▶ SOURCE DATA
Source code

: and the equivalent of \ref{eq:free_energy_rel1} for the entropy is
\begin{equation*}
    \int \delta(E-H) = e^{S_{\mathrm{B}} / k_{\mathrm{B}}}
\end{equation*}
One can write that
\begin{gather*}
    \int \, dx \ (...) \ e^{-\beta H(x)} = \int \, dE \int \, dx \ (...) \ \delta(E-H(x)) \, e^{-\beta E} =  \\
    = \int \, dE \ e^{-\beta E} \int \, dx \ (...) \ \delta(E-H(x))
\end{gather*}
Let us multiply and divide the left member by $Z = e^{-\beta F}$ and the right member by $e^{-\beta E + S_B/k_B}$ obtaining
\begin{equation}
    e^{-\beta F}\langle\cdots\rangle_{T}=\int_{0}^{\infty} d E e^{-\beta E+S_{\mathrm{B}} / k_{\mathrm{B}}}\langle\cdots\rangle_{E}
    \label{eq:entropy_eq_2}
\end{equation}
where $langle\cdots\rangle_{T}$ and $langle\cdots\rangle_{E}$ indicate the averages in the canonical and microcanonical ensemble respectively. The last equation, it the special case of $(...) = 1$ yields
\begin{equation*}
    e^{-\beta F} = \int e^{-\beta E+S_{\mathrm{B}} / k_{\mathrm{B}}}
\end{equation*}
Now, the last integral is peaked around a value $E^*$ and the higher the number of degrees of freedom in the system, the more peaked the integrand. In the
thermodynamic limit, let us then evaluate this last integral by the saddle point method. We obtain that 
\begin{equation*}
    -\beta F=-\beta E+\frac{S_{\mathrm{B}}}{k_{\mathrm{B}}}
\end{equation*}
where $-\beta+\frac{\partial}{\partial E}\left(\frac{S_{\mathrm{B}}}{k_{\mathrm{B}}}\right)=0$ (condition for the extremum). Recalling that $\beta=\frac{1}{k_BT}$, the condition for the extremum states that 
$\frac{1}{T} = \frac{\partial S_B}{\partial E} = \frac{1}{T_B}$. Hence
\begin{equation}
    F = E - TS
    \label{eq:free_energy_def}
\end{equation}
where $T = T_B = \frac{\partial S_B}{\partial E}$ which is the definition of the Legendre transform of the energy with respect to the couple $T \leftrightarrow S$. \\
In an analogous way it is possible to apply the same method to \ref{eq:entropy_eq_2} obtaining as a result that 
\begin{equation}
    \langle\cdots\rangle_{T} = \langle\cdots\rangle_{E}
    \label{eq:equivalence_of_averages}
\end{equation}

▶ WHAT THIS TASK INVOLVES
Copy every line above that includes the string "partial".

▶ ANSWER SPACE
where $-\beta+\frac{\partial}{\partial E}\left(\frac{S_{\mathrm{B}}}{k_{\mathrm{B}}}\right)=0$ (condition for the extremum). Recalling that $\beta=\frac{1}{k_BT}$, the condition for the extremum states that 
$\frac{1}{T} = \frac{\partial S_B}{\partial E} = \frac{1}{T_B}$. Hence
where $T = T_B = \frac{\partial S_B}{\partial E}$ which is the definition of the Legendre transform of the energy with respect to the couple $T \leftrightarrow S$. \\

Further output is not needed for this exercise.